(Material for this task)

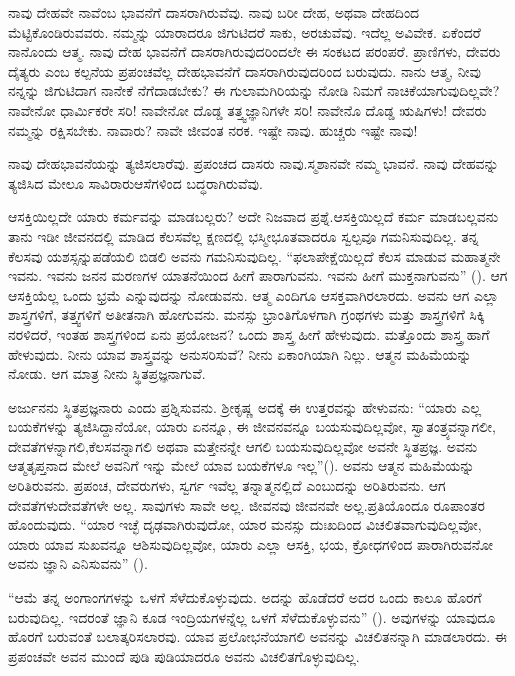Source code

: ನಾವು ದೇಹವೇ ನಾವೆಂಬ ಭಾವನೆಗೆ ದಾಸರಾಗಿರುವೆವು. ನಾವು ಬರೀ ದೇಹ, ಅಥವಾ ದೇಹದಿಂದ ಮೆಟ್ಟಿಕೊಂಡಿರುವವರು. ನಮ್ಮನ್ನು ಯಾರಾದರೂ ಜಿಗುಟಿದರೆ ಸಾಕು, ಅರಚುವೆವು. ಇದೆಲ್ಲ ಅವಿವೇಕ. ಏಕೆಂದರೆ ನಾನೊಂದು ಆತ್ಮ. ನಾವು ದೇಹ ಭಾವನೆಗೆ ದಾಸರಾಗಿರುವುದರಿಂದಲೇ ಈ ಸಂಕಟದ ಪರಂಪರೆ. ಪ್ರಾಣಿಗಳು, ದೇವರು ದೈತ್ಯರು ಎಂಬ ಕಲ್ಪನೆಯ ಪ್ರಪಂಚವೆಲ್ಲ ದೇಹಭಾವನೆಗೆ ದಾಸರಾಗಿರುವುದರಿಂದ ಬರುವುದು. ನಾನು ಆತ್ಮ, ನೀವು ನನ್ನನ್ನು ಜಿಗುಟಿದಾಗ ನಾನೇಕೆ ನೆಗೆದಾಡಬೇಕು? ಈ ಗುಲಾಮಗಿರಿಯನ್ನು ನೋಡಿ ನಿಮಗೆ ನಾಚಿಕೆಯಾಗುವುದಿಲ್ಲವೇ? ನಾವೇನೋ ಧಾರ್ಮಿಕರೇ ಸರಿ! ನಾವೇನೋ ದೊಡ್ಡ ತತ್ತ್ವಜ್ಞಾನಿಗಳೇ ಸರಿ! ನಾವೇನೊ ದೊಡ್ಡ ಋಷಿಗಳು! ದೇವರು ನಮ್ಮನ್ನು ರಕ್ಷಿಸಬೇಕು. ನಾವಾರು? ನಾವೇ ಜೀವಂತ ನರಕ. ಇಷ್ಟೇ ನಾವು. ಹುಚ್ಚರು ಇಷ್ಟೇ ನಾವು!

ನಾವು ದೇಹಭಾವನೆಯನ್ನು ತ್ಯಜಿಸಲಾರೆವು. ಪ್ರಪಂಚದ ದಾಸರು ನಾವು.\break ಸ್ಮಶಾನವೇ ನಮ್ಮ ಭಾವನೆ. ನಾವು ದೇಹವನ್ನು ತ್ಯಜಿಸಿದ ಮೇಲೂ ಸಾವಿರಾರು\break ಆಸೆಗಳಿಂದ ಬದ್ಧರಾಗಿರುವೆವು.

ಆಸಕ್ತಿಯಿಲ್ಲದೇ ಯಾರು ಕರ್ಮವನ್ನು ಮಾಡಬಲ್ಲರು? ಅದೇ ನಿಜವಾದ ಪ್ರಶ್ನೆ.\break ಆಸಕ್ತಿಯಿಲ್ಲದೆ ಕರ್ಮ ಮಾಡಬಲ್ಲವನು ತಾನು ಇಡೀ ಜೀವನದಲ್ಲಿ ಮಾಡಿದ ಕೆಲಸವೆಲ್ಲ ಕ್ಷಣದಲ್ಲಿ ಭಸ್ಮೀಭೂತವಾದರೂ ಸ್ವಲ್ಪವೂ ಗಮನಿಸುವುದಿಲ್ಲ. ತನ್ನ ಕೆಲಸವು ಯಶಸ್ಸನ್ನು\break ಪಡೆಯಲಿ ಬಿಡಲಿ ಅವನು ಗಮನಿಸುವುದಿಲ್ಲ. “ಫಲಾಪೇಕ್ಷೆಯಿಲ್ಲದೆ ಕೆಲಸ ಮಾಡುವ ಮಹಾತ್ಮನೇ ಇವನು. ಇವನು ಜನನ ಮರಣಗಳ ಯಾತನೆಯಿಂದ ಹೀಗೆ ಪಾರಾಗುವನು. ಇವನು ಹೀಗೆ ಮುಕ್ತನಾಗುವನು” (). ಆಗ ಆಸಕ್ತಿಯೆಲ್ಲ ಒಂದು ಭ್ರಮೆ ಎನ್ನುವುದನ್ನು ನೋಡುವನು. ಆತ್ಮ ಎಂದಿಗೂ ಆಸಕ್ತವಾಗಿರಲಾರದು. ಅವನು ಆಗ ಎಲ್ಲಾ ಶಾಸ್ತ್ರಗಳಿಗೆ, ತತ್ತ್ವಗಳಿಗೆ ಅತೀತನಾಗಿ ಹೋಗುವನು. ಮನಸ್ಸು ಭ್ರಾಂತಿಗೊಳಗಾಗಿ ಗ್ರಂಥಗಳು ಮತ್ತು ಶಾಸ್ತ್ರಗಳಿಗೆ ಸಿಕ್ಕಿ ನರಳಿದರೆ, ಇಂತಹ ಶಾಸ್ತ್ರಗಳಿಂದ ಏನು ಪ್ರಯೋಜನ? ಒಂದು ಶಾಸ್ತ್ರ ಹೀಗೆ ಹೇಳುವುದು. ಮತ್ತೊಂದು ಶಾಸ್ತ್ರ ಹಾಗೆ ಹೇಳುವುದು. ನೀನು ಯಾವ ಶಾಸ್ತ್ರವನ್ನು ಅನುಸರಿಸುವೆ? ನೀನು ಏಕಾಂಗಿಯಾಗಿ ನಿಲ್ಲು. ಆತ್ಮನ ಮಹಿಮೆಯನ್ನು ನೋಡು. ಆಗ ಮಾತ್ರ ನೀನು ಸ್ಥಿತಪ್ರಜ್ಞನಾಗುವೆ.

ಅರ್ಜುನನು ಸ್ಥಿತಪ್ರಜ್ಞನಾರು ಎಂದು ಪ್ರಶ್ನಿಸುವನು. ಶ‍್ರೀಕೃಷ್ಣ ಅದಕ್ಕೆ ಈ ಉತ್ತರವನ್ನು ಹೇಳುವನು: “ಯಾರು ಎಲ್ಲ ಬಯಕೆಗಳನ್ನು ತ್ಯಜಿಸಿದ್ದಾನೆಯೋ, ಯಾರು ಏನನ್ನೂ, ಈ ಜೀವನವನ್ನೂ ಬಯಸುವುದಿಲ್ಲವೋ, ಸ್ವಾತಂತ್ರ್ಯವನ್ನಾಗಲೀ, ದೇವತೆಗಳನ್ನಾಗಲಿ,\break ಕೆಲಸವನ್ನಾಗಲಿ ಅಥವಾ ಮತ್ತೇನನ್ನೇ ಆಗಲಿ ಬಯಸುವುದಿಲ್ಲವೋ ಅವನೇ ಸ್ಥಿತಪ್ರಜ್ಞ. ಅವನು ಆತ್ಮತೃಪ್ತನಾದ ಮೇಲೆ ಅವನಿಗೆ ಇನ್ನು ಮೇಲೆ ಯಾವ ಬಯಕೆಗಳೂ ಇಲ್ಲ”\break (). ಅವನು ಆತ್ಮನ ಮಹಿಮೆಯನ್ನು ಅರಿತಿರುವನು. ಪ್ರಪಂಚ, ದೇವರುಗಳು, ಸ್ವರ್ಗ ಇವೆಲ್ಲ ತನ್ನಾತ್ಮನಲ್ಲಿದೆ ಎಂಬುದನ್ನು ಅರಿತಿರುವನು. ಆಗ ದೇವತೆಗಳು\break ದೇವತೆಗಳೇ ಅಲ್ಲ. ಸಾವುಗಳು ಸಾವೇ ಅಲ್ಲ. ಜೀವನವು ಜೀವನವೇ ಅಲ್ಲ.\break ಪ್ರತಿಯೊಂದೂ ರೂಪಾಂತರ ಹೊಂದುವುದು. “ಯಾರ ಇಚ್ಛೆ ದೃಢವಾಗಿರುವುದೋ, ಯಾರ ಮನಸ್ಸು ದುಃಖದಿಂದ ವಿಚಲಿತವಾಗುವುದಿಲ್ಲವೋ, ಯಾರು ಯಾವ ಸುಖವನ್ನೂ ಆಶಿಸುವುದಿಲ್ಲವೋ, ಯಾರು ಎಲ್ಲಾ ಆಸಕ್ತಿ, ಭಯ, ಕ್ರೋಧಗಳಿಂದ ಪಾರಾಗಿರುವನೋ ಅವನು ಜ್ಞಾನಿ ಎನಿಸುವನು” ().

“ಆಮೆ ತನ್ನ ಅಂಗಾಂಗಗಳನ್ನು ಒಳಗೆ ಸೆಳೆದುಕೊಳ್ಳುವುದು. ಅದನ್ನು ಹೊಡೆದರೆ ಅದರ ಒಂದು ಕಾಲೂ ಹೊರಗೆ ಬರುವುದಿಲ್ಲ. ಇದರಂತೆ ಜ್ಞಾನಿ ಕೂಡ ಇಂದ್ರಿಯಗಳನ್ನೆಲ್ಲ ಒಳಗೆ ಸೆಳೆದುಕೊಳ್ಳುವನು” (). ಅವುಗಳನ್ನು ಯಾವುದೂ ಹೊರಗೆ ಬರುವಂತೆ ಬಲಾತ್ಕರಿಸಲಾರವು. ಯಾವ ಪ್ರಲೋಭನೆಯಾಗಲಿ ಅವನನ್ನು ವಿಚಲಿತನನ್ನಾಗಿ ಮಾಡಲಾರದು. ಈ ಪ್ರಪಂಚವೇ ಅವನ ಮುಂದೆ ಪುಡಿ ಪುಡಿಯಾದರೂ ಅವನು ವಿಚಲಿತಗೊಳ್ಳುವುದಿಲ್ಲ.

(End Material for this task)

Problem to solve » Please return exactly the lines above, from where the listing starts to the line holding "ಹುಚ್ಚರು ಇಷ್ಟೇ ನಾವು!", inclusive, with the pictures omitted.

Exercise output »
Source code

: ನಾವು ದೇಹವೇ ನಾವೆಂಬ ಭಾವನೆಗೆ ದಾಸರಾಗಿರುವೆವು. ನಾವು ಬರೀ ದೇಹ, ಅಥವಾ ದೇಹದಿಂದ ಮೆಟ್ಟಿಕೊಂಡಿರುವವರು. ನಮ್ಮನ್ನು ಯಾರಾದರೂ ಜಿಗುಟಿದರೆ ಸಾಕು, ಅರಚುವೆವು. ಇದೆಲ್ಲ ಅವಿವೇಕ. ಏಕೆಂದರೆ ನಾನೊಂದು ಆತ್ಮ. ನಾವು ದೇಹ ಭಾವನೆಗೆ ದಾಸರಾಗಿರುವುದರಿಂದಲೇ ಈ ಸಂಕಟದ ಪರಂಪರೆ. ಪ್ರಾಣಿಗಳು, ದೇವರು ದೈತ್ಯರು ಎಂಬ ಕಲ್ಪನೆಯ ಪ್ರಪಂಚವೆಲ್ಲ ದೇಹಭಾವನೆಗೆ ದಾಸರಾಗಿರುವುದರಿಂದ ಬರುವುದು. ನಾನು ಆತ್ಮ, ನೀವು ನನ್ನನ್ನು ಜಿಗುಟಿದಾಗ ನಾನೇಕೆ ನೆಗೆದಾಡಬೇಕು? ಈ ಗುಲಾಮಗಿರಿಯನ್ನು ನೋಡಿ ನಿಮಗೆ ನಾಚಿಕೆಯಾಗುವುದಿಲ್ಲವೇ? ನಾವೇನೋ ಧಾರ್ಮಿಕರೇ ಸರಿ! ನಾವೇನೋ ದೊಡ್ಡ ತತ್ತ್ವಜ್ಞಾನಿಗಳೇ ಸರಿ! ನಾವೇನೊ ದೊಡ್ಡ ಋಷಿಗಳು! ದೇವರು ನಮ್ಮನ್ನು ರಕ್ಷಿಸಬೇಕು. ನಾವಾರು? ನಾವೇ ಜೀವಂತ ನರಕ. ಇಷ್ಟೇ ನಾವು. ಹುಚ್ಚರು ಇಷ್ಟೇ ನಾವು!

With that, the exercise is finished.